Je l'aurais cru, sincèrement, si j'avais été plus jeune, plus naïve, et surtout si je ne l'avais pas aussi bien connu, lui.

C'était en quoi, 2019 peut-être. On commençait à parler d'une épidémie de merde un peu partout, les gens avaient la trouille mais pas encore assez pour suivre les conseils des médecins, bref.

Du côté des Enfants de la Faucheuse, la vie continue sa petite routine. On se battait contre les Pesadillos, on convoyait des armes et on gérait le business de la meth en ville. Nos chimistes étaient parvenus à un rendement de produit qui avoisinait les 99%. Le procédé était deux fois plus long mais on produisait la meilleure came du marché et nos clients le savaient.

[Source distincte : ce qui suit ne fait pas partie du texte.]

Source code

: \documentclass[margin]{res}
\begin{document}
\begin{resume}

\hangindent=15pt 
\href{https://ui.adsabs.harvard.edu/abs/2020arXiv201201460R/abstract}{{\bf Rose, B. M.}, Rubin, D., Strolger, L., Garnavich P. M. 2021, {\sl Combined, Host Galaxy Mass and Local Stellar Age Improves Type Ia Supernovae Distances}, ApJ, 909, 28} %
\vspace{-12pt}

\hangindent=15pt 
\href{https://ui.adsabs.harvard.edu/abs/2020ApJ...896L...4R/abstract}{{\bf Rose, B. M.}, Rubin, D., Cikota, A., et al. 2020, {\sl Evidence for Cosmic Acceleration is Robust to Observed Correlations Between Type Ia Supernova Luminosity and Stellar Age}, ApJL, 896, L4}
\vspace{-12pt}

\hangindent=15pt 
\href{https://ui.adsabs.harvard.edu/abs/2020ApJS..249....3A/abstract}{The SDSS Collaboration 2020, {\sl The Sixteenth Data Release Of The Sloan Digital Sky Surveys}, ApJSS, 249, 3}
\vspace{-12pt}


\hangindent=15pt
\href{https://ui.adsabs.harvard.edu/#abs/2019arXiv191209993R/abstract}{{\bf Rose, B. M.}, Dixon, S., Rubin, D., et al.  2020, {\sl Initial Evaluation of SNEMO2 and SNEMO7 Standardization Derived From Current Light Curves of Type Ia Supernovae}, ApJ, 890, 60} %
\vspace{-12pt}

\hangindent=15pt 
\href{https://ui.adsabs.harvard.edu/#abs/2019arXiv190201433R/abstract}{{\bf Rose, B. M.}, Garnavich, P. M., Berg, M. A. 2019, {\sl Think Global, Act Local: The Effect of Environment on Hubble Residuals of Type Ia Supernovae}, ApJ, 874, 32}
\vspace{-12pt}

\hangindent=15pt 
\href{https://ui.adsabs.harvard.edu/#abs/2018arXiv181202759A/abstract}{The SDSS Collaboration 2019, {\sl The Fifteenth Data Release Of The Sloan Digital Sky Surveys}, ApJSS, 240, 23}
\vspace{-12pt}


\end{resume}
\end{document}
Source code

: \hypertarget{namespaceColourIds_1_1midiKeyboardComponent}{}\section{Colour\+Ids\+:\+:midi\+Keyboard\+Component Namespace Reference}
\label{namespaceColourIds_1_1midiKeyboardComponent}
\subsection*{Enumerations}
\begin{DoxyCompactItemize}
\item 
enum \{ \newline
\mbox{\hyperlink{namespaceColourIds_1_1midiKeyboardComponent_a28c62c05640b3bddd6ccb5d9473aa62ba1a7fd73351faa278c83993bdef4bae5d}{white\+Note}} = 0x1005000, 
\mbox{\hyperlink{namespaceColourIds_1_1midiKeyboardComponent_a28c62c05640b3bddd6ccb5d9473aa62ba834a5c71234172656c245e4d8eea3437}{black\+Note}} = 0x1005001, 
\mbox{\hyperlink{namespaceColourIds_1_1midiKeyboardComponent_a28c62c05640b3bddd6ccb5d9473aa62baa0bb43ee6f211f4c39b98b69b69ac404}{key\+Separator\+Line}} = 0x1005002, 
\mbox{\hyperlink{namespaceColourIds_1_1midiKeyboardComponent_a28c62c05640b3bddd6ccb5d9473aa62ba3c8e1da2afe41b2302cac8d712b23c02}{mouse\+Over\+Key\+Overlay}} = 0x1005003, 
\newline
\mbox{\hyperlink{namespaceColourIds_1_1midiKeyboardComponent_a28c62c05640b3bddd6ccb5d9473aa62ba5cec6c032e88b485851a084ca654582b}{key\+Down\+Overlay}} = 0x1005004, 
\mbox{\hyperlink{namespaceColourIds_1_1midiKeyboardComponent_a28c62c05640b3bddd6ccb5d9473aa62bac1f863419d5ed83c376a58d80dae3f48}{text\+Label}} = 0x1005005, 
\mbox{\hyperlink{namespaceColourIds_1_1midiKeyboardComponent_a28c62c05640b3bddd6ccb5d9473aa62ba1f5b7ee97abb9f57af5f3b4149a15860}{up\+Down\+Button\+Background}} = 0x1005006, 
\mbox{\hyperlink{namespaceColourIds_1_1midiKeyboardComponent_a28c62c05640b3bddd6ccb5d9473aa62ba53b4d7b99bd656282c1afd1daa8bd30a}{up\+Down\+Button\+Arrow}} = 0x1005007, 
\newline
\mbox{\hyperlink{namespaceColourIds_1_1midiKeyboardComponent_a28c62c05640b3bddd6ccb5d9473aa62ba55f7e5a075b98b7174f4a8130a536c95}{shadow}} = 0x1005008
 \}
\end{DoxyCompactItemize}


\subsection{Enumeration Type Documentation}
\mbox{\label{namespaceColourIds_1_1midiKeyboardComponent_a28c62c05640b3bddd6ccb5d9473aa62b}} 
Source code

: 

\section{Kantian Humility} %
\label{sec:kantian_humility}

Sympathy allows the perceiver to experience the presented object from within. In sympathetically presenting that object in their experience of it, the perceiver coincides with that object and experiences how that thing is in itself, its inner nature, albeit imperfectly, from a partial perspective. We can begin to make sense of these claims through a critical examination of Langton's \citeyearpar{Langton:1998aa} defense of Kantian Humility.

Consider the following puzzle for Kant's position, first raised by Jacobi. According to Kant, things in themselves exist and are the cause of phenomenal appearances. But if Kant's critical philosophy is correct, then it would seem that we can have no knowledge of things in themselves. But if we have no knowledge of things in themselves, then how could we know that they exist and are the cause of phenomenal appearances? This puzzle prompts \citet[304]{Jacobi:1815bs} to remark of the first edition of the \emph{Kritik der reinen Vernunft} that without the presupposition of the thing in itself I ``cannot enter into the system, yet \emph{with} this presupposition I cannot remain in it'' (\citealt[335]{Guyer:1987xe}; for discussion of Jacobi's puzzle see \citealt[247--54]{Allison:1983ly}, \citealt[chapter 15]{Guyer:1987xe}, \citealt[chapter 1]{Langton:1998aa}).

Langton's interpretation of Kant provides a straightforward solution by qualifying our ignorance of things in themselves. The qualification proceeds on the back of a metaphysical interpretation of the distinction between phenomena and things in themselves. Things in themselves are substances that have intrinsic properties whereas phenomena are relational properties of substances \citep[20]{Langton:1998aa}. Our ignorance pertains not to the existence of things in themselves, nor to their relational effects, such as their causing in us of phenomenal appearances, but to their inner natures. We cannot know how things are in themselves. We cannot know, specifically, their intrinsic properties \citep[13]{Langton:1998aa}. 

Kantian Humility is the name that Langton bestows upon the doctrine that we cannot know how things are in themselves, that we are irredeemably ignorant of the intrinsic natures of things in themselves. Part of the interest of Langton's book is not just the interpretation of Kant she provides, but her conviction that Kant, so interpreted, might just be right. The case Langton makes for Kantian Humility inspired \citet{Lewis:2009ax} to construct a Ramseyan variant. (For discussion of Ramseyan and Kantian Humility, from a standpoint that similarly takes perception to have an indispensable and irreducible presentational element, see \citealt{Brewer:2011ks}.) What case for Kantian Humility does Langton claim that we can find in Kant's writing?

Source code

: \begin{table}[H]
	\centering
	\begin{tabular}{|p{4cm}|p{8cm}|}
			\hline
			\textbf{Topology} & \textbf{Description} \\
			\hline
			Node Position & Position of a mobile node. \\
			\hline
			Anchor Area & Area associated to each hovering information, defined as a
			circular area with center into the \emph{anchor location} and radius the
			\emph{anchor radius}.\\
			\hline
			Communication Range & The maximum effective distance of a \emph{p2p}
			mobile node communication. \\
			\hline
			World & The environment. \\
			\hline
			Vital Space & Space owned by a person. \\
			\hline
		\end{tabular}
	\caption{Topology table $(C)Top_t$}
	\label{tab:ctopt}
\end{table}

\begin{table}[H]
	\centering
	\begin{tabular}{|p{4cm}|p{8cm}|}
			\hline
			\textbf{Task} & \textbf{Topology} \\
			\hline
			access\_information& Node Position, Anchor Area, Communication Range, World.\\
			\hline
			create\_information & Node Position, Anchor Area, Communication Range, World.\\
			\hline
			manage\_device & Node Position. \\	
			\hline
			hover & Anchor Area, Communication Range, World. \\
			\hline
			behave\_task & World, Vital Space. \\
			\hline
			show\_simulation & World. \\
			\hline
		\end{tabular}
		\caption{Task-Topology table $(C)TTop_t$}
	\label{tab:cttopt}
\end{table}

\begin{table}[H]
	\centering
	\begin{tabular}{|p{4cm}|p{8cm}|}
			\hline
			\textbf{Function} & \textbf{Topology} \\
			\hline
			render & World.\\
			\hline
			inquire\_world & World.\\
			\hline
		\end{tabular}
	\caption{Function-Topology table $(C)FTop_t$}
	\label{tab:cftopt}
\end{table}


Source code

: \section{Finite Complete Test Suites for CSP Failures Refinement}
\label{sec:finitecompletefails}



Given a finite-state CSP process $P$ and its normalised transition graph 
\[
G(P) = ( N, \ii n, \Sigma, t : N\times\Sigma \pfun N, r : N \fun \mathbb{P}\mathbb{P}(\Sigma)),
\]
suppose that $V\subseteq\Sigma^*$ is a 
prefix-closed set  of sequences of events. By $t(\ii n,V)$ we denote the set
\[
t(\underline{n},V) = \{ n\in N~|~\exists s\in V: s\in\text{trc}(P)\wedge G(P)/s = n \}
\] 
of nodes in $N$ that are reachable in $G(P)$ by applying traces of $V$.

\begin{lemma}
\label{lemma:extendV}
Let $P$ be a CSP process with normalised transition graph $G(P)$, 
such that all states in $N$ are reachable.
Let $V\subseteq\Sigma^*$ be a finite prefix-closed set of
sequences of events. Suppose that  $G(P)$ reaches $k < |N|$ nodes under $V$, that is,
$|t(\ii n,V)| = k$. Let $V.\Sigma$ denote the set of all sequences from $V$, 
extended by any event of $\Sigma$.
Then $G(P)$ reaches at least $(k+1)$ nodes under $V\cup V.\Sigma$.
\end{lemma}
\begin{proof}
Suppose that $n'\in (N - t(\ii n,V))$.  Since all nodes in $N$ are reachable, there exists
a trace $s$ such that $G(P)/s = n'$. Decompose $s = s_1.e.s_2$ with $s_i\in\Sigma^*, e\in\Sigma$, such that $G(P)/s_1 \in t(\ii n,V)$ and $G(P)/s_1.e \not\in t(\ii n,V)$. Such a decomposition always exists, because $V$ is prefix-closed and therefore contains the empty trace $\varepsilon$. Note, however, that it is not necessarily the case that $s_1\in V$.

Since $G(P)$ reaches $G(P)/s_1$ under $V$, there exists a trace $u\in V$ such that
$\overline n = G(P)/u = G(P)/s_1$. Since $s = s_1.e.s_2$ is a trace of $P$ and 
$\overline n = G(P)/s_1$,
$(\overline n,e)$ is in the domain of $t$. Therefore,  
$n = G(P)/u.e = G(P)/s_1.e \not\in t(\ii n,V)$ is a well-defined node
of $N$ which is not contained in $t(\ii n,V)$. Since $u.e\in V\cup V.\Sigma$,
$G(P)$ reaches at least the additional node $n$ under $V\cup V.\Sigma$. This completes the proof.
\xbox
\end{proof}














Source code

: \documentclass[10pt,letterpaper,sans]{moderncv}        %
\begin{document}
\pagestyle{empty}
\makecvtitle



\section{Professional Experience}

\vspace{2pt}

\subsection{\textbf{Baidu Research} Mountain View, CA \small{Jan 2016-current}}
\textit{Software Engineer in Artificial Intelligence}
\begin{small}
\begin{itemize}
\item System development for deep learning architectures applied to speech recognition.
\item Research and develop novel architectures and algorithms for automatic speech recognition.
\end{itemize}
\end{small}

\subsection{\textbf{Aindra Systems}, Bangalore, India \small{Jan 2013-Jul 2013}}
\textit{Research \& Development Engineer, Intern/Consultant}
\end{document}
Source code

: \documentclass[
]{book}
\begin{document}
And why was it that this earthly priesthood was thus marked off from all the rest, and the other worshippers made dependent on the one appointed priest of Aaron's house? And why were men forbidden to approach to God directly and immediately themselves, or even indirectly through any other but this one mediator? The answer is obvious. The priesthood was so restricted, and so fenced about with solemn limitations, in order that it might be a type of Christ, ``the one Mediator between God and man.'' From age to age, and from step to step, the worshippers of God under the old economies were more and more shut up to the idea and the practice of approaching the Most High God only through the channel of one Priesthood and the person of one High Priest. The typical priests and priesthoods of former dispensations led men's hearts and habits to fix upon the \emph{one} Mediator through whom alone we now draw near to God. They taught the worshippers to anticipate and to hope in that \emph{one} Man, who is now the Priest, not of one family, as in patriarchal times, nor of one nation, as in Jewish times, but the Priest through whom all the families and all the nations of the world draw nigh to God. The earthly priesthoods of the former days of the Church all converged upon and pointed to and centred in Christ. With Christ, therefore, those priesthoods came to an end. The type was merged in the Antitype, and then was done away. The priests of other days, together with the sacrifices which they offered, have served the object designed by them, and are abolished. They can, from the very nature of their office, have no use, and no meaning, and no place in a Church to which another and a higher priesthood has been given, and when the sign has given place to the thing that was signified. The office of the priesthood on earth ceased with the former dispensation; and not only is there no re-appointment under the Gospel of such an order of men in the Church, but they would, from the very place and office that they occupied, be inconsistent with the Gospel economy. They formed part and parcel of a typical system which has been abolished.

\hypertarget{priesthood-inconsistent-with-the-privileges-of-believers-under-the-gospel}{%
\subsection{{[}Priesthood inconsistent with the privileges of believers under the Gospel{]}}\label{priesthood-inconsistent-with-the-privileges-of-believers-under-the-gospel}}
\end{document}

L'ATF nous foutait la paix, si je me souviens bien, ils étaient en train de monter un dossier sur les Devil's Summoners (un autre club de bikers) et un petit gang de rue qui bossait pour eux. On avait accepté de stocker une partie de leurs calibres dans un de nos entrepôts contre une info qui valait très cher. Nous savions, de source sûre, que les Devil's avaient déjà, par le passé, aidé les Pesadillos à sécuriser une de leur cargaison de coke et qu'ils savaient par où ces tocards faisaient passer leurs convois en général.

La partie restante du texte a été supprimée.